= What you will do =
Copies of all lines containing the string "document" are needed from the data below.

(Records from a collection)
───

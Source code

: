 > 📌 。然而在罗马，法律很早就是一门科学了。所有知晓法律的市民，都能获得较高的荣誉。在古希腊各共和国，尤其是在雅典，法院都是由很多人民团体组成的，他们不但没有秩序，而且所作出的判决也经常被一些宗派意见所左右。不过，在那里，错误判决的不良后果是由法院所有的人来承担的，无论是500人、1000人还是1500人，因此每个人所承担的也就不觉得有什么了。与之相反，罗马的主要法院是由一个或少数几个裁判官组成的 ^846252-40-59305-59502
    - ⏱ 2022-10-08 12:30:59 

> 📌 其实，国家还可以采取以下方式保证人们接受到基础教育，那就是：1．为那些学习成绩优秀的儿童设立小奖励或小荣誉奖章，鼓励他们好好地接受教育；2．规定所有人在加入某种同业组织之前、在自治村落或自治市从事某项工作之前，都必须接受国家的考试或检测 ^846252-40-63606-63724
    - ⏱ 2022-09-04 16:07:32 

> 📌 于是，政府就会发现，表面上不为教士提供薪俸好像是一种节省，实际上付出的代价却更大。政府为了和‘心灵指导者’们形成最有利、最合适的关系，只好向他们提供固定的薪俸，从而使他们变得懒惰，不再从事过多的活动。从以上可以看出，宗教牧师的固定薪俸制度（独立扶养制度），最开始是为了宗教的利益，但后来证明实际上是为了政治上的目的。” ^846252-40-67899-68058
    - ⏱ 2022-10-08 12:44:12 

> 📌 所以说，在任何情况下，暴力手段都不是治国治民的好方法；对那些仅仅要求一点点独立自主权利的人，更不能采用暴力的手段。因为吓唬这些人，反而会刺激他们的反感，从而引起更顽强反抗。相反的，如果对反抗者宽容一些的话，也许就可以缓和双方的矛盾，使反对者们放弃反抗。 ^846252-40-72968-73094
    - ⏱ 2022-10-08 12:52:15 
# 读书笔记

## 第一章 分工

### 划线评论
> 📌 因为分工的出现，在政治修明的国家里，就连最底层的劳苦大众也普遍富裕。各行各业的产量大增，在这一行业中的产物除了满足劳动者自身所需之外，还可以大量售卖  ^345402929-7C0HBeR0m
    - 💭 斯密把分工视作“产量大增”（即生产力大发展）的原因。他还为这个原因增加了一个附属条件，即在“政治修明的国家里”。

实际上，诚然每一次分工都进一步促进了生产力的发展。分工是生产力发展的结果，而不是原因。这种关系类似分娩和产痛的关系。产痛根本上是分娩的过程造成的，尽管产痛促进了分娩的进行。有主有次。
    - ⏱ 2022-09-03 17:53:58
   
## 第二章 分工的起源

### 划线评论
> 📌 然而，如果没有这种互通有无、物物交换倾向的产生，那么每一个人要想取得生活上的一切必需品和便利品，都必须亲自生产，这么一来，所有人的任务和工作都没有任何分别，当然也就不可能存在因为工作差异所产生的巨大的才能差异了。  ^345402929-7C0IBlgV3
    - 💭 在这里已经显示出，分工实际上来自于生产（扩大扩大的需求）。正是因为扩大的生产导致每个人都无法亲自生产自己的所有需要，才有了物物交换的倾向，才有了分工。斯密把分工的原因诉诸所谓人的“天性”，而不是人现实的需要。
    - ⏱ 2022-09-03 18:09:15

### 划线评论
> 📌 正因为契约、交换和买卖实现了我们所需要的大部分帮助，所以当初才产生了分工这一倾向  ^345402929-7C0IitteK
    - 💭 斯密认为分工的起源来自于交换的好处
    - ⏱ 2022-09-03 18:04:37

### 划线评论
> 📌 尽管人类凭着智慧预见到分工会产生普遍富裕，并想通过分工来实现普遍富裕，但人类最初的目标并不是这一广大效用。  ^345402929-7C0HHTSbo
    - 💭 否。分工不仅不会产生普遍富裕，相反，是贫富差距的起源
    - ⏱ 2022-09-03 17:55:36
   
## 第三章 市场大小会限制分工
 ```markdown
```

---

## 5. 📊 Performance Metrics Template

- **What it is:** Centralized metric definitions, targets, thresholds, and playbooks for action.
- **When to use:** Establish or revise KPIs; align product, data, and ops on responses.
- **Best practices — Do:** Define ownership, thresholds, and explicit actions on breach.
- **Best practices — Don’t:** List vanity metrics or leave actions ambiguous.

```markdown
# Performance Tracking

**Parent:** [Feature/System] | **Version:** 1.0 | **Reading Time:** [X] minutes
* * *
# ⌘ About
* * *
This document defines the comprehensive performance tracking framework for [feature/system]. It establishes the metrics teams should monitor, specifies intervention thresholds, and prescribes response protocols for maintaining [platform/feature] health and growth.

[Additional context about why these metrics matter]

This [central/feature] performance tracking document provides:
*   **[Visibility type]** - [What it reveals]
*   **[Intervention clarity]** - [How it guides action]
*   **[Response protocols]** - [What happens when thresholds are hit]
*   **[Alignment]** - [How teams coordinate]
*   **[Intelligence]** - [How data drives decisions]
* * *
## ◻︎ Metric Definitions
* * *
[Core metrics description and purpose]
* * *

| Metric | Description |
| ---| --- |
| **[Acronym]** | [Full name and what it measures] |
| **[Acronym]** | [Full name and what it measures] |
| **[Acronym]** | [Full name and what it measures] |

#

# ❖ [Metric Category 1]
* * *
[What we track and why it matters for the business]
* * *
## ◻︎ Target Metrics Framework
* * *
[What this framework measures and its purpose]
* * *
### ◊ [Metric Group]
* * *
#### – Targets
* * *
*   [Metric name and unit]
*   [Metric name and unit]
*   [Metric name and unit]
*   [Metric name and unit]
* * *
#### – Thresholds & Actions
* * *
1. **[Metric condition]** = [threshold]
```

───

= Task result =
This document defines the comprehensive performance tracking framework for [feature/system]. It establishes the metrics teams should monitor, specifies intervention thresholds, and prescribes response protocols for maintaining [platform/feature] health and growth.
This [central/feature] performance tracking document provides:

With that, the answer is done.